I still feel some of you are not quite grasping what I'm saying, but I never imagined I'd be hitting such a nerve.

Barry - believe or not, I actually do keep up on a lot of pockets of stuff here in SF and elsewhere, it's not an age thing with me -- for one thing, some of the business stuff I've been involved in is around music related things - and I know a lot of people much younger than me, so even if I wouldn't naturally know about some new development, I have friends in their early 20's even a couple younger that could turn me on to stuff. SF is pretty small town actually - and like many other cities, a lot of the underground stuff whether it was electronica, goth, punk, hip hop -- it's been squeezed out. Things are feeling mostly derivative to me right now.

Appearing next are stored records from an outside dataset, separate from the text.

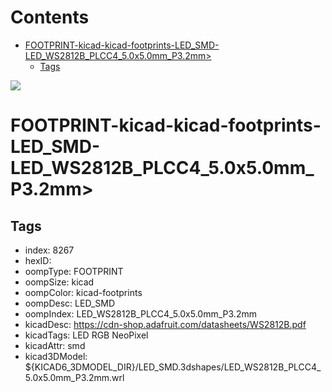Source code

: 



Contents
========

* [FOOTPRINT-kicad-kicad-footprints-LED_SMD-LED_WS2812B_PLCC4_5.0x5.0mm_P3.2mm>](#footprint-kicad-kicad-footprints-led_smd-led_ws2812b_plcc4_50x50mm_p32mm)
	* [Tags](#tags)
  
![][im]
# FOOTPRINT-kicad-kicad-footprints-LED_SMD-LED_WS2812B_PLCC4_5.0x5.0mm_P3.2mm>

## Tags

- index: 8267
- hexID: 
- oompType: FOOTPRINT
- oompSize: kicad
- oompColor: kicad-footprints
- oompDesc: LED_SMD
- oompIndex: LED_WS2812B_PLCC4_5.0x5.0mm_P3.2mm
- kicadDesc: https://cdn-shop.adafruit.com/datasheets/WS2812B.pdf
- kicadTags: LED RGB NeoPixel
- kicadAttr: smd
- kicad3DModel: ${KICAD6_3DMODEL_DIR}/LED_SMD.3dshapes/LED_WS2812B_PLCC4_5.0x5.0mm_P3.2mm.wrl



[im]: image.png
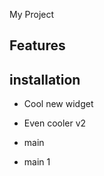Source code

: My Project
## Features

## installation 

- Cool new widget



- Even cooler v2


- main











- main 1
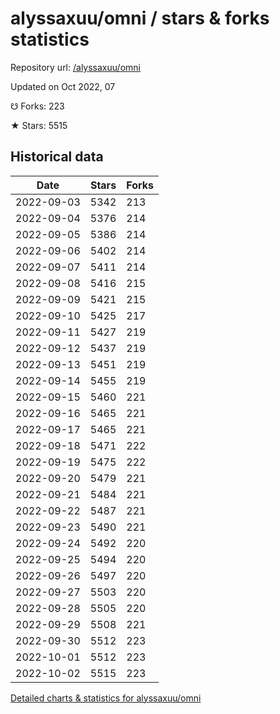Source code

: # alyssaxuu/omni / stars & forks statistics

Repository url: [/alyssaxuu/omni](https://github.com/alyssaxuu/omni)

Updated on Oct 2022, 07

☋ Forks: 223

★ Stars: 5515

## Historical data
| Date | Stars | Forks |
|------|-------|-------|
| 2022-09-03 | 5342 | 213 | 
| 2022-09-04 | 5376 | 214 | 
| 2022-09-05 | 5386 | 214 | 
| 2022-09-06 | 5402 | 214 | 
| 2022-09-07 | 5411 | 214 | 
| 2022-09-08 | 5416 | 215 | 
| 2022-09-09 | 5421 | 215 | 
| 2022-09-10 | 5425 | 217 | 
| 2022-09-11 | 5427 | 219 | 
| 2022-09-12 | 5437 | 219 | 
| 2022-09-13 | 5451 | 219 | 
| 2022-09-14 | 5455 | 219 | 
| 2022-09-15 | 5460 | 221 | 
| 2022-09-16 | 5465 | 221 | 
| 2022-09-17 | 5465 | 221 | 
| 2022-09-18 | 5471 | 222 | 
| 2022-09-19 | 5475 | 222 | 
| 2022-09-20 | 5479 | 221 | 
| 2022-09-21 | 5484 | 221 | 
| 2022-09-22 | 5487 | 221 | 
| 2022-09-23 | 5490 | 221 | 
| 2022-09-24 | 5492 | 220 | 
| 2022-09-25 | 5494 | 220 | 
| 2022-09-26 | 5497 | 220 | 
| 2022-09-27 | 5503 | 220 | 
| 2022-09-28 | 5505 | 220 | 
| 2022-09-29 | 5508 | 221 | 
| 2022-09-30 | 5512 | 223 | 
| 2022-10-01 | 5512 | 223 | 
| 2022-10-02 | 5515 | 223 | 


[Detailed charts & statistics for alyssaxuu/omni](https://reviewgithub.com/rep/alyssaxuu/omni)
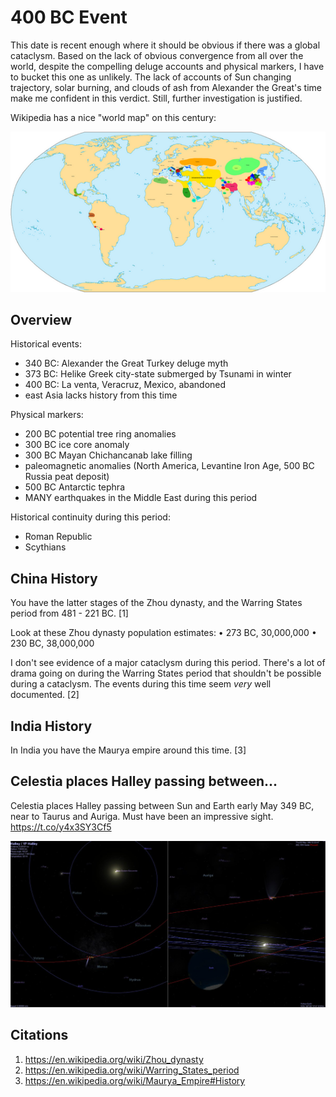 # 400 BC Event

This date is recent enough where it should be obvious if there was a global cataclysm. Based on the lack of obvious convergence from all over the world, despite the compelling deluge accounts and physical markers, I have to bucket this one as unlikely. The lack of accounts of Sun changing trajectory, solar burning, and clouds of ash from Alexander the Great's time make me confident in this verdict. Still, further investigation is justified.

Wikipedia has a nice "world map" on this century:

![](img/World_in_400_BCE.png)

## Overview

Historical events:
- 340 BC: Alexander the Great Turkey deluge myth
- 373 BC: Helike Greek city-state submerged by Tsunami in winter
- 400 BC: La venta, Veracruz, Mexico, abandoned
- east Asia lacks history from this time

Physical markers:
- 200 BC potential tree ring anomalies
- 300 BC ice core anomaly
- 300 BC Mayan Chichancanab lake filling
- paleomagnetic anomalies (North America, Levantine Iron Age, 500 BC Russia peat deposit)
- 500 BC Antarctic tephra
- MANY earthquakes in the Middle East during this period

Historical continuity during this period:
- Roman Republic
- Scythians

## China History

You have the latter stages of the Zhou dynasty, and the Warring States period from 481 - 221 BC. [1]

Look at these Zhou dynasty population estimates:
• 273 BC, 30,000,000
• 230 BC, 38,000,000

I don't see evidence of a major cataclysm during this period. There's a lot of drama going on during the Warring States period that shouldn't be possible during a cataclysm. The events during this time seem *very* well documented. [2]

## India History

In India you have the Maurya empire around this time. [3]

## Celestia places Halley passing between...

Celestia places Halley passing between Sun and Earth early May 349 BC, near to Taurus and Auriga. Must have been an impressive sight. https://t.co/y4x3SY3Cf5

![](img/1803420950756503914-GQcJsSTWkAAdJM2.jpg)

## Citations

1. https://en.wikipedia.org/wiki/Zhou_dynasty
2. https://en.wikipedia.org/wiki/Warring_States_period
3. https://en.wikipedia.org/wiki/Maurya_Empire#History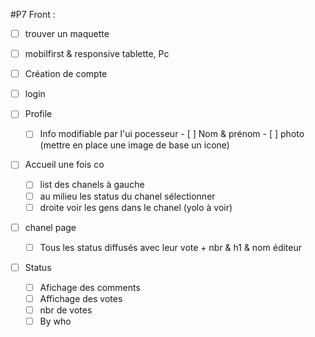#P7 Front :

- [ ] trouver un maquette
- [ ] mobilfirst & responsive tablette, Pc


- [ ] Création de compte
- [ ] login
- [ ] Profile
    - [ ] Info modifiable par l'ui pocesseur
          - [ ] Nom & prénom 
          - [ ] photo (mettre en place une image de base un icone)
- [ ] Accueil une fois co
    - [ ] list des chanels à gauche
    - [ ] au milieu les status du chanel sélectionner 
    - [ ] droite voir les gens dans le chanel (yolo à voir) 
- [ ] chanel page
    - [ ] Tous les status diffusés avec leur vote + nbr & h1 & nom éditeur 
- [ ] Status 
    - [ ] Afichage des comments
    - [ ] Affichage des votes 
    - [ ] nbr de votes 
    - [ ] By who
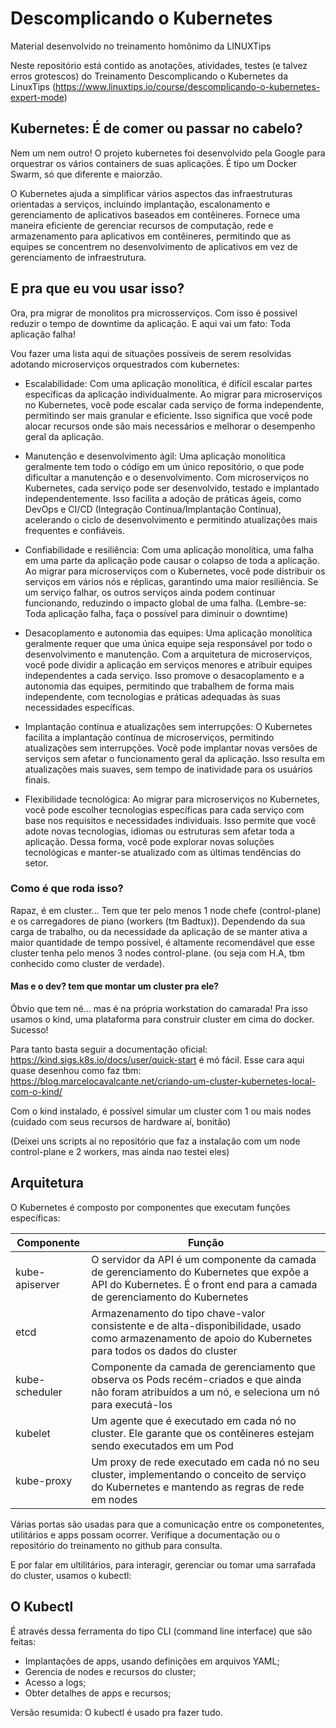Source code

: # Descomplicando o Kubernetes

Material desenvolvido no treinamento homônimo da LINUXTips

Neste repositório está contido as anotações, atividades, testes (e talvez erros grotescos) do Treinamento Descomplicando o Kubernetes da LinuxTips (https://www.linuxtips.io/course/descomplicando-o-kubernetes-expert-mode)


## Kubernetes: É de comer ou passar no cabelo?

Nem um nem outro! O projeto kubernetes foi desenvolvido pela Google para orquestrar os vários containers de suas aplicações. É tipo um Docker Swarm, só que diferente e maiorzão.

O Kubernetes ajuda a simplificar vários aspectos das infraestruturas orientadas a serviços, incluindo implantação, escalonamento e gerenciamento de aplicativos baseados em contêineres. Fornece uma maneira eficiente de gerenciar recursos de computação, rede e armazenamento para aplicativos em contêineres, permitindo que as equipes se concentrem no desenvolvimento de aplicativos em vez de gerenciamento de infraestrutura.

## E pra que eu vou usar isso?

Ora, pra migrar de monolitos pra microsserviços. Com isso é possivel reduzir o tempo de downtime da aplicação.
E aqui vai um fato: Toda aplicação falha! 

Vou fazer uma lista aqui de situações possíveis de serem resolvidas adotando microserviços orquestrados com kubernetes:

- Escalabilidade: Com uma aplicação monolítica, é difícil escalar partes específicas da aplicação individualmente. Ao migrar para microserviços no Kubernetes, você pode escalar cada serviço de forma independente, permitindo ser mais granular e eficiente. Isso significa que você pode alocar recursos onde são mais necessários e melhorar o desempenho geral da aplicação.

- Manutenção e desenvolvimento ágil: Uma aplicação monolítica geralmente tem todo o código em um único repositório, o que pode dificultar a manutenção e o desenvolvimento. Com microserviços no Kubernetes, cada serviço pode ser desenvolvido, testado e implantado independentemente. Isso facilita a adoção de práticas ágeis, como DevOps e CI/CD (Integração Contínua/Implantação Contínua), acelerando o ciclo de desenvolvimento e permitindo atualizações mais frequentes e confiáveis.

- Confiabilidade e resiliência: Com uma aplicação monolítica, uma falha em uma parte da aplicação pode causar o colapso de toda a aplicação. Ao migrar para microserviços com o Kubernetes, você pode distribuir os serviços em vários nós e réplicas, garantindo uma maior resiliência. Se um serviço falhar, os outros serviços ainda podem continuar funcionando, reduzindo o impacto global de uma falha. (Lembre-se: Toda aplicação falha, faça o possível para diminuir o downtime)

- Desacoplamento e autonomia das equipes: Uma aplicação monolítica geralmente requer que uma única equipe seja responsável por todo o desenvolvimento e manutenção. Com a arquitetura de microserviços, você pode dividir a aplicação em serviços menores e atribuir equipes independentes a cada serviço. Isso promove o desacoplamento e a autonomia das equipes, permitindo que trabalhem de forma mais independente, com tecnologias e práticas adequadas às suas necessidades específicas.

- Implantação contínua e atualizações sem interrupções: O Kubernetes facilita a implantação contínua de microserviços, permitindo atualizações sem interrupções. Você pode implantar novas versões de serviços sem afetar o funcionamento geral da aplicação. Isso resulta em atualizações mais suaves, sem tempo de inatividade para os usuários finais.

- Flexibilidade tecnológica: Ao migrar para microserviços no Kubernetes, você pode escolher tecnologias específicas para cada serviço com base nos requisitos e necessidades individuais. Isso permite que você adote novas tecnologias, idiomas ou estruturas sem afetar toda a aplicação. Dessa forma, você pode explorar novas soluções tecnológicas e manter-se atualizado com as últimas tendências do setor.

### Como é que roda isso?

Rapaz, é em cluster... Tem que ter pelo menos 1 node chefe (control-plane) e os carregadores de piano (workers (tm Badtux)). Dependendo da sua carga de trabalho, 
ou da necessidade da aplicação de se manter ativa a maior quantidade de tempo possível, é altamente recomendável que esse cluster tenha pelo menos 3 nodes control-plane. (ou seja com H.A, tbm conhecido como cluster de verdade).

#### Mas e o dev? tem que montar um cluster pra ele?

Óbvio que tem né... mas é na própria workstation do camarada! Pra isso usamos o kind, uma plataforma para construir cluster em cima do docker. Sucesso!

Para tanto basta seguir a documentação oficial: https://kind.sigs.k8s.io/docs/user/quick-start é mó fácil.
Esse cara aqui quase desenhou como faz tbm: https://blog.marcelocavalcante.net/criando-um-cluster-kubernetes-local-com-o-kind/

Com o kind instalado, é possível simular um cluster com 1 ou mais nodes (cuidado com seus recursos de hardware aí, bonitão)

(Deixei uns scripts aí no repositório que faz a instalação com um node control-plane e 2 workers, mas ainda nao testei eles)


## Arquitetura

O Kubernetes é composto por componentes que executam funções específicas:


| Componente        | Função |
| ----------------- | ------ |
| kube-apiserver	| O servidor da API é um componente da camada de gerenciamento do Kubernetes que expõe a API do Kubernetes. É o front end para a camada de gerenciamento do Kubernetes |
| etcd	            | Armazenamento do tipo chave-valor consistente e de alta-disponibilidade, usado como armazenamento de apoio do Kubernetes para todos os dados do cluster |
| kube-scheduler	| Componente da camada de gerenciamento que observa os Pods recém-criados e que ainda não foram atribuídos a um nó, e seleciona um nó para executá-los |
| kubelet	        | Um agente que é executado em cada nó no cluster. Ele garante que os contêineres estejam sendo executados em um Pod |
| kube-proxy        | Um proxy de rede executado em cada nó no seu cluster, implementando o conceito de serviço do Kubernetes e mantendo as regras de rede em nodes |

Várias portas são usadas para que a comunicação entre os componetentes, utilitários e apps possam ocorrer. Verifique a documentação ou o repositório do treinamento no github para consulta.

E por falar em ultilitários, para interagir, gerenciar ou tomar uma sarrafada do cluster, usamos o kubectl:

## O Kubectl

É através dessa ferramenta do tipo CLI (command line interface) que são feitas:

- Implantações de apps, usando definições em arquivos YAML;
- Gerencia de nodes e recursos do cluster;
- Acesso a logs;
- Obter detalhes de apps e recursos;

Versão resumida: O kubectl é usado pra fazer tudo.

To FTN's remarks about not needing to know historical info or context or technical info -- that's great, but I felt he was mostly talking about how he uses music in his life and his personal way of deriving use (enjoyment as someone else brought up) which is again - different.

Perhaps where some of you guys are missing my point - I still can experience music (other art forms) as you do, have things that appeal to me just because they do, or are things I've collected over the years or have moods and put a soundtrack to parts of my life. I didn't say "art/music is dead" "I have no purpose for it anymore" "everything bores me", that's now what I said/meant at all.

I said that when I look in to the academy or the 'hood, the rave in the wilderness or the experimental scenes in the former east berlin, whether its technology based, abstract, or cross-cultural pollination or just "oldies", that I can't even see the inkling of something fomenting that might be moving art-forms forward. I wish I had better words to explain what I'm saying.

Newness as I'm alluding to, is part of the motivation for the artist side of me, not just the consumer side of me. The truth is, my own listening habits are probably a LOT more tame than they were years ago when I was on a steady diet of cacophony and intense energetic angularity.

Someone mentioned Brazil and the interesting trends and sub-genres emerging there and I would say - yes, that is somewhat fertile. I'm a huge Brazilian music consumer. It is quite possible there are pockets of crowded populations or poverty or eco-disaster zones that will provide some kind of "new way" with art -- but I'm still suspecting not. Subject matter may be current and tied to a time and place and people but its going to be more likely that those people will be connected to each other in different ways than we have seen prior in the world and other cultural movements.

I'm sure there are some scenes out there I don't know about. Geez, there are like 6billion people in the world. But word gets out. Especially in these times when anyone and everyone can document as it happens and upload in real time.

A further comment to FTN who used the example of having a natural affinity to a record like Kind of Blue. When it comes to art consumption, not everyone is as curious or open-minded. Many people exist within much narrower boundaries. It's been my contention, that one way you can help bridge people in to something out of their normal reference is to fill in the context. Or explain more about the people who make it, how it came about.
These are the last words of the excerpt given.